Skip to content

label_imputation

Imputation strategies for missing labels — useful when part of the population has unknown outcomes (reject inference, holdout groups, etc.).

KNNLabelImputer

KNNLabelImputer(
    n_neighbors: int = 10,
    metric: str = "minkowski",
    method: str = "weighted",
    cutoff: float = 0.5,
    seed: int = 42,
)

Bases: BaseEstimator

KNN-based label imputation for missing-outcome records.
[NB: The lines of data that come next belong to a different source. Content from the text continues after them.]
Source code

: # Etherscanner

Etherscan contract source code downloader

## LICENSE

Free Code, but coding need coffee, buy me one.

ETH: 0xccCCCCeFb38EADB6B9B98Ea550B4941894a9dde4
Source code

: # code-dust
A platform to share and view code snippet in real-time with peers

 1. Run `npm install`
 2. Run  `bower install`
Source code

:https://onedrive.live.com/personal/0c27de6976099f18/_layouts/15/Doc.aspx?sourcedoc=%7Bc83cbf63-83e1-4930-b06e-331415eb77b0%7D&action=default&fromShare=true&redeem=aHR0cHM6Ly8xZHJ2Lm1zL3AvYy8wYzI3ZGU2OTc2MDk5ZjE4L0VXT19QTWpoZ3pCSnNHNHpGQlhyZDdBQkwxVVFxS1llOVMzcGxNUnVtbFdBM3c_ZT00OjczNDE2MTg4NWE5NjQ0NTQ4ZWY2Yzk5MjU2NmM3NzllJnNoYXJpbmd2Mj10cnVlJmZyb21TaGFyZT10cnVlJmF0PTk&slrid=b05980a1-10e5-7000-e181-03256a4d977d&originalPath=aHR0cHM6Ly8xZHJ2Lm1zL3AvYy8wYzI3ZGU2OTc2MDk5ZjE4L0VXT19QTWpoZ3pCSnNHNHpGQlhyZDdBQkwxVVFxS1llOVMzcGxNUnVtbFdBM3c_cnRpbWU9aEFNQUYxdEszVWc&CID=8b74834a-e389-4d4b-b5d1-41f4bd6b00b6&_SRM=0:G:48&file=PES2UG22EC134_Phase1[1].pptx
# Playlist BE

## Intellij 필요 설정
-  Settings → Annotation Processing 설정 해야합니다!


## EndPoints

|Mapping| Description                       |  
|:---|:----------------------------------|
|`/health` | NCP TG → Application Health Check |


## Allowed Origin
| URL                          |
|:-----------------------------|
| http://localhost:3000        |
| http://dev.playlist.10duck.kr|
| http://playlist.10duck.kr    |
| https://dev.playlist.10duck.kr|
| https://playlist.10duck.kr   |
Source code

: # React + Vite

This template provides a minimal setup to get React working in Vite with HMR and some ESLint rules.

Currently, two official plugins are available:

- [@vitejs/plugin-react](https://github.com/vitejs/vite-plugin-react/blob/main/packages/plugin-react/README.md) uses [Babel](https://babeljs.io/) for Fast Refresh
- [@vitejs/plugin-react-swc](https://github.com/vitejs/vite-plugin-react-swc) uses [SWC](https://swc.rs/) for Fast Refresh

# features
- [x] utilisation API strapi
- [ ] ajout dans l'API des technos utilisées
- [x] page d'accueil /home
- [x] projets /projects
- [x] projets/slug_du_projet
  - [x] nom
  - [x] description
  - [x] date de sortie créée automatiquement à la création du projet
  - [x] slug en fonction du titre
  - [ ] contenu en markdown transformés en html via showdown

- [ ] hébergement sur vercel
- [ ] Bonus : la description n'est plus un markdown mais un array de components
Finds k nearest labeled neighbours in feature space for each unlabeled record. Distance-weighted average of neighbour labels gives P(event). transform() converts these probabilities to training rows via TargetImputer.

Parameters:

Name Type Description Default
n_neighbors int

Number of nearest neighbours.

10
metric str

Distance metric (any sklearn-compatible string).

'minkowski'
method str

Passed to TargetImputer — how probabilities become rows.

'weighted'
cutoff float

Threshold for method="cutoff".

0.5
seed int

Random seed for method="randomized".

42

Attributes:

Name Type Description
nn_

Fitted NearestNeighbors instance.

y_

Labeled target array.

weights_

Sample weights for labeled records.

Source code in datasci_toolkit/label_imputation.py
def __init__(
    self,
    n_neighbors: int = 10,
    metric: str = "minkowski",
    method: str = "weighted",
    cutoff: float = 0.5,
    seed: int = 42,
) -> None:
    self.n_neighbors = n_neighbors
    self.metric = metric
    self.method = method
    self.cutoff = cutoff
    self.seed = seed

TargetImputer

TargetImputer(
    method: str = "weighted",
    cutoff: float = 0.5,
    seed: int = 42,
)

Bases: BaseEstimator

Converts predicted probabilities into training rows.

Parameters:

Name Type Description Default
method str

"weighted" duplicates each row into (target=1, w=p) + (target=0, w=1-p); "randomized" draws a Bernoulli sample; "cutoff" applies a hard threshold.

'weighted'
cutoff float

Threshold used when method="cutoff".

0.5
seed int

Random seed for method="randomized".

42

Attributes:

Name Type Description
proba_

Probability array stored after fit.

weights_

Sample weight array stored after fit.

Source code in datasci_toolkit/label_imputation.py
def __init__(
    self,
    method: str = "weighted",
    cutoff: float = 0.5,
    seed: int = 42,
) -> None:
    self.method = method
    self.cutoff = cutoff
    self.seed = seed